(REQUIRED ACTION):
Would you please output, word for word, the span of the listing below that opens on the line containing "Una possibilità è" and closes on the line containing "sviluppo del prodotto."? Include both ends and nothing more.
________________
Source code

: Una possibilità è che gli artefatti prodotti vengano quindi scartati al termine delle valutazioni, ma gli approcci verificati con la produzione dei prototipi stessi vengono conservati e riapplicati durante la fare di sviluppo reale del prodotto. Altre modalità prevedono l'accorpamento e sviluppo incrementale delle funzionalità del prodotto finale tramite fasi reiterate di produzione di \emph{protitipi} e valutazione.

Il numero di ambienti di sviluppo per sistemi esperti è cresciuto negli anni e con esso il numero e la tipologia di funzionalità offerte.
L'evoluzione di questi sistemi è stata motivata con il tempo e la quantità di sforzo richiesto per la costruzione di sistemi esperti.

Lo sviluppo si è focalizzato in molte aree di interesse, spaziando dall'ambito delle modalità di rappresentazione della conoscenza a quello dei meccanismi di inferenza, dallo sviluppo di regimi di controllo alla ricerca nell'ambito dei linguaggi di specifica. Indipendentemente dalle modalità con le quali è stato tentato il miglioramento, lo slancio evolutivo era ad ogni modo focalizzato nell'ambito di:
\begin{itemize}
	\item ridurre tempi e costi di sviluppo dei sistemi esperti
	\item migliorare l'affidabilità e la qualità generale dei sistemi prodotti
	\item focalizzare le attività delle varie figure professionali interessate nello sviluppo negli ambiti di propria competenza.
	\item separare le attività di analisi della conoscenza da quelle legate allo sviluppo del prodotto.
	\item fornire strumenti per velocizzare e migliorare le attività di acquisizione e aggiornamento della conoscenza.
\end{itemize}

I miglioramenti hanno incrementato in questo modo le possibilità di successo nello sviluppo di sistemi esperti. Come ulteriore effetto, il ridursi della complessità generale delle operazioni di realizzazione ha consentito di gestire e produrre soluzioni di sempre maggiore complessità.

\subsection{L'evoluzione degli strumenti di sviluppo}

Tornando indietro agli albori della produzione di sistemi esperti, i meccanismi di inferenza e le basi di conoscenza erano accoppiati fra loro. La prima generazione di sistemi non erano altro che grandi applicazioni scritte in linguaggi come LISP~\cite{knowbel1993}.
________________
(ANSWER BOX):
: Una possibilità è che gli artefatti prodotti vengano quindi scartati al termine delle valutazioni, ma gli approcci verificati con la produzione dei prototipi stessi vengono conservati e riapplicati durante la fare di sviluppo reale del prodotto. Altre modalità prevedono l'accorpamento e sviluppo incrementale delle funzionalità del prodotto finale tramite fasi reiterate di produzione di \emph{protitipi} e valutazione.

Il numero di ambienti di sviluppo per sistemi esperti è cresciuto negli anni e con esso il numero e la tipologia di funzionalità offerte.
L'evoluzione di questi sistemi è stata motivata con il tempo e la quantità di sforzo richiesto per la costruzione di sistemi esperti.

Lo sviluppo si è focalizzato in molte aree di interesse, spaziando dall'ambito delle modalità di rappresentazione della conoscenza a quello dei meccanismi di inferenza, dallo sviluppo di regimi di controllo alla ricerca nell'ambito dei linguaggi di specifica. Indipendentemente dalle modalità con le quali è stato tentato il miglioramento, lo slancio evolutivo era ad ogni modo focalizzato nell'ambito di:
\begin{itemize}
	\item ridurre tempi e costi di sviluppo dei sistemi esperti
	\item migliorare l'affidabilità e la qualità generale dei sistemi prodotti
	\item focalizzare le attività delle varie figure professionali interessate nello sviluppo negli ambiti di propria competenza.
	\item separare le attività di analisi della conoscenza da quelle legate allo sviluppo del prodotto.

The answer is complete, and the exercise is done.